(Saved entries)
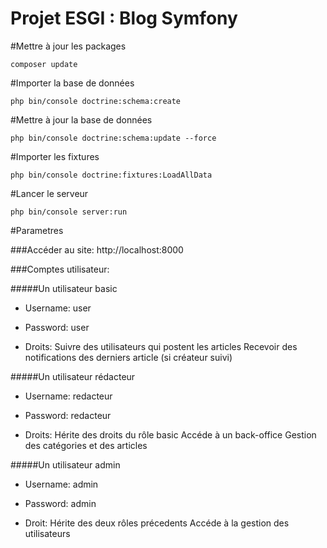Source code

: Projet ESGI : Blog Symfony
========================

#Mettre à jour les packages
```Shell
composer update
```

#Importer la base de données
```Shell
php bin/console doctrine:schema:create
```

#Mettre à jour la base de données
```Shell
php bin/console doctrine:schema:update --force
```

#Importer les fixtures
```Shell
php bin/console doctrine:fixtures:LoadAllData
```

#Lancer le serveur
```Shell
php bin/console server:run
```

#Parametres

###Accéder au site:
http://localhost:8000

###Comptes utilisateur:

#####Un utilisateur basic
* Username: user
* Password: user

* Droits:
Suivre des utilisateurs qui postent les articles
Recevoir des notifications des derniers article (si créateur suivi)

#####Un utilisateur rédacteur
* Username: redacteur
* Password: redacteur

* Droits:
Hérite des droits du rôle basic
Accéde à un back-office
Gestion des catégories et des articles

#####Un utilisateur admin
* Username: admin
* Password: admin

* Droit:
Hérite des deux rôles précedents
Accéde à la gestion des utilisateurs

Problem —
Write out the line containing "Hérite des droits du rôle basic" and every line after it through the end of the entries. Keep each one exactly as it is, and add nothing.

Written solution —
Hérite des droits du rôle basic
Accéde à un back-office
Gestion des catégories et des articles

#####Un utilisateur admin
* Username: admin
* Password: admin

* Droit:
Hérite des deux rôles précedents
Accéde à la gestion des utilisateurs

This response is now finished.